Otra disposición de peso impacta directamente a los apoderados. Todo nuevo apoderado deberá presentar una fianza de $10,000, con el fin de garantizar un mínimo de tres años de permanencia en la franquicia. Además, se estableció que ningún apoderado que renuncie podrá ocupar cargos administrativos en otra organización por un periodo de dos años, salvo que regrese a la franquicia de la cual salió.

En el plano competitivo, también se ajustó el proceso del sorteo de novatos, que ahora se organizará por niveles según desempeño en temporada regular y postemporada. Primero seleccionarán los equipos que no clasificaron, seguidos por los clasificados con récord negativo y luego los equipos con récord positivo que no fueron campeones de sección. Los campeones seccionales ocuparán las posiciones finales, con el objetivo de promover mayor balance competitivo a largo plazo.

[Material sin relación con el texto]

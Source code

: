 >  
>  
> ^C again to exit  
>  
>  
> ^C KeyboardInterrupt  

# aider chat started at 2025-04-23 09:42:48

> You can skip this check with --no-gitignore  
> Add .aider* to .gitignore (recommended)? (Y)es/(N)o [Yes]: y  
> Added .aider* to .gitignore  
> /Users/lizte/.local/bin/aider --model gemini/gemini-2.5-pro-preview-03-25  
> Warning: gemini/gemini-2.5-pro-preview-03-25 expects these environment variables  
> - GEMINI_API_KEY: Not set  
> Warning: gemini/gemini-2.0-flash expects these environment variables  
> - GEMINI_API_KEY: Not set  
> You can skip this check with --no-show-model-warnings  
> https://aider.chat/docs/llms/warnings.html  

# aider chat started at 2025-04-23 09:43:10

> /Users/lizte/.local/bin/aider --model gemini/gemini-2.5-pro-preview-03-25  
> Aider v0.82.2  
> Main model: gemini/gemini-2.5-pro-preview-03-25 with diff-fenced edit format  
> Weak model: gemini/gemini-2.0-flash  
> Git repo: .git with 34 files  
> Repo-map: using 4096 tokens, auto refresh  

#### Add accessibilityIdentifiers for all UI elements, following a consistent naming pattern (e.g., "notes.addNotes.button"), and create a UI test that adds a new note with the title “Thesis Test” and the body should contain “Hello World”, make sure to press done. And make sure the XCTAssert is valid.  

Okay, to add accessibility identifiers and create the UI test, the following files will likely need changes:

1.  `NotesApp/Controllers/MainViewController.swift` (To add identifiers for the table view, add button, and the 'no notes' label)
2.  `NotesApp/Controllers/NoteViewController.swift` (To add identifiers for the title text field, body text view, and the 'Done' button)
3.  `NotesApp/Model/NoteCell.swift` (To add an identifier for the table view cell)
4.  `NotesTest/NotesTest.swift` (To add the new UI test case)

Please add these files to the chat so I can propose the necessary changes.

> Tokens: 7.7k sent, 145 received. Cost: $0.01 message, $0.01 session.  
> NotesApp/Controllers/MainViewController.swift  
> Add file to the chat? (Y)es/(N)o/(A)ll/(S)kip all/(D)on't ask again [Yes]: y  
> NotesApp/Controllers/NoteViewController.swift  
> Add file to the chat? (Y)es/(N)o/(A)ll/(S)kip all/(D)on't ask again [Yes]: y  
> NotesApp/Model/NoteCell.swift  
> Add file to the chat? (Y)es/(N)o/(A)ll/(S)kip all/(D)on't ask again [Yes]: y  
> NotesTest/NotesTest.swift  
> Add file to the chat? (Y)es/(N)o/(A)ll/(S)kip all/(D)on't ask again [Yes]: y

Mientras el reglamento se redefine, los banquillos ya toman forma. La liga confirmó la lista oficial de dirigentes para la temporada 2026, con una mezcla de continuidad y renovación. Varias franquicias apostaron por mantener a sus estrategas, entendiendo que la estabilidad desde el dugout es clave en torneos cortos. Entre ellas destacan Eddie González en Humacao, Raúl Casanova en Juncos, Omar Rohena en Río Grande, Jaime Muñoz en Salinas y Wilfredo “Puchungo” González en Maunabo.

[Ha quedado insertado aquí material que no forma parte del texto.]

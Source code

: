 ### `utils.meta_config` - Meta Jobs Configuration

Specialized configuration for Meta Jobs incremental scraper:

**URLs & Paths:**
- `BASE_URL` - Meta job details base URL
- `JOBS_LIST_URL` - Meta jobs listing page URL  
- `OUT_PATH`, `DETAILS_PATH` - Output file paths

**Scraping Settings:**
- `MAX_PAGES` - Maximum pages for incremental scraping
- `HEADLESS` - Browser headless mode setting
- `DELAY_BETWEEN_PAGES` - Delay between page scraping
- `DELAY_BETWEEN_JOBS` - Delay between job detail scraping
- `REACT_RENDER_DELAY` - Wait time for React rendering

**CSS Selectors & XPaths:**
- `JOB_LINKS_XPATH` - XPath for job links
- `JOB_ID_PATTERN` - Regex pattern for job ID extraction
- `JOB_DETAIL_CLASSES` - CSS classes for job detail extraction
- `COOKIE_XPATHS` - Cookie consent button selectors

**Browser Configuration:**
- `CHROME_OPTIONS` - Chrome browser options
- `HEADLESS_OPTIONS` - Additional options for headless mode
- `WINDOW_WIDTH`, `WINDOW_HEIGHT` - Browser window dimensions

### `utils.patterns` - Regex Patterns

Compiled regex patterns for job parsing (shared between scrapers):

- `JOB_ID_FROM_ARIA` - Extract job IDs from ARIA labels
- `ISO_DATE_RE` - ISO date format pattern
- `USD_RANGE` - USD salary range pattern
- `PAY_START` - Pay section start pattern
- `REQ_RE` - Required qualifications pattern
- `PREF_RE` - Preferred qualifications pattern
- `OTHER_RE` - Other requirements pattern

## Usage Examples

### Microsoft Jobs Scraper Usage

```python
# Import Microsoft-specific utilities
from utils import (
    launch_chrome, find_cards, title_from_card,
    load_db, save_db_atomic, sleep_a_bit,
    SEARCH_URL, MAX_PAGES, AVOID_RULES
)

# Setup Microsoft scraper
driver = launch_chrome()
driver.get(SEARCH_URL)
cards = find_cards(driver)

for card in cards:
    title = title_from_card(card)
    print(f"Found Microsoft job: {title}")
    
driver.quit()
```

En contraste, Yabucoa y Las Piedras decidieron iniciar nuevos ciclos, apostando ambos por nuevos dirigentes como parte de un proceso de reestructuración deportiva. Los Azucareros de Yabucoa estarán dirigidos por Edwards Guzmán, mientras que los Artesanos de Las Piedras tendrán a Roberto López al mando para la temporada 2026. En ambos casos, la movida responde a la necesidad de redefinir identidad, ajustar filosofías de juego y responder a expectativas altas en plazas exigentes.

A la par de los ajustes técnicos, algunos equipos han reforzado su base de talento. Los Grises de Humacao, por ejemplo, integraron jugadores mediante el sorteo de nuevo ingreso, apostando a una combinación de juventud, versatilidad y experiencia profesional. Entre los nombres que se suman al proyecto para el 2026 figuran José Ríos, jugador capaz de aportar tanto en el cuadro interior como desde el montículo; el jardinero Eric Correa, con velocidad y proyección ofensiva; y Diego Hornedo, seleccionado en el sorteo Sub-23, considerado una pieza de desarrollo con potencial a mediano plazo. La organización confía en que estos refuerzos amplíen la profundidad del roster y aporten energía a un equipo que busca mayor consistencia.

En el plano competitivo, los campeones defensores Mulos de Juncos comienzan a perfilar el calibre de grupo con el que podrían iniciar la defensa de su título. En el papel, el núcleo ofensivo estaría encabezado por nombres como Luis Hernández, Misael González, Jonathan Oquendo, Jean C. Ortiz, Jan Rivera y Joel Fuentes, acompañados por la versatilidad y experiencia de Amaury Rodríguez, Leonel Meléndez y Kalvin Monge. Se trata de una base sólida, con combinación de poder, contacto y conocimiento del juego, que explica por qué Juncos vuelve a proyectarse como uno de los equipos a vencer desde el primer lanzamiento.

Todo este contexto desemboca en un inicio cargado de simbolismo. El juego inaugural se celebrará el domingo 1 de febrero en el Estadio Mariano “Niní” Meaux de Juncos, con los Mulos recibiendo a los Artesanos de Las Piedras. Los actos protocolares comenzarán a las 2:00 p.m., mientras que el primer lanzamiento está pautado para las 3:00 p.m., marcando oficialmente el comienzo del torneo.

Con reglas más claras, liderazgos definidos y equipos estructurados con intención, la Doble A entra al 2026 con una base más sólida dentro y fuera del terreno. El béisbol federativo está listo para hablar, y esta vez lo hará desde una liga mejor organizada y con expectativas altas desde el primer lanzamiento.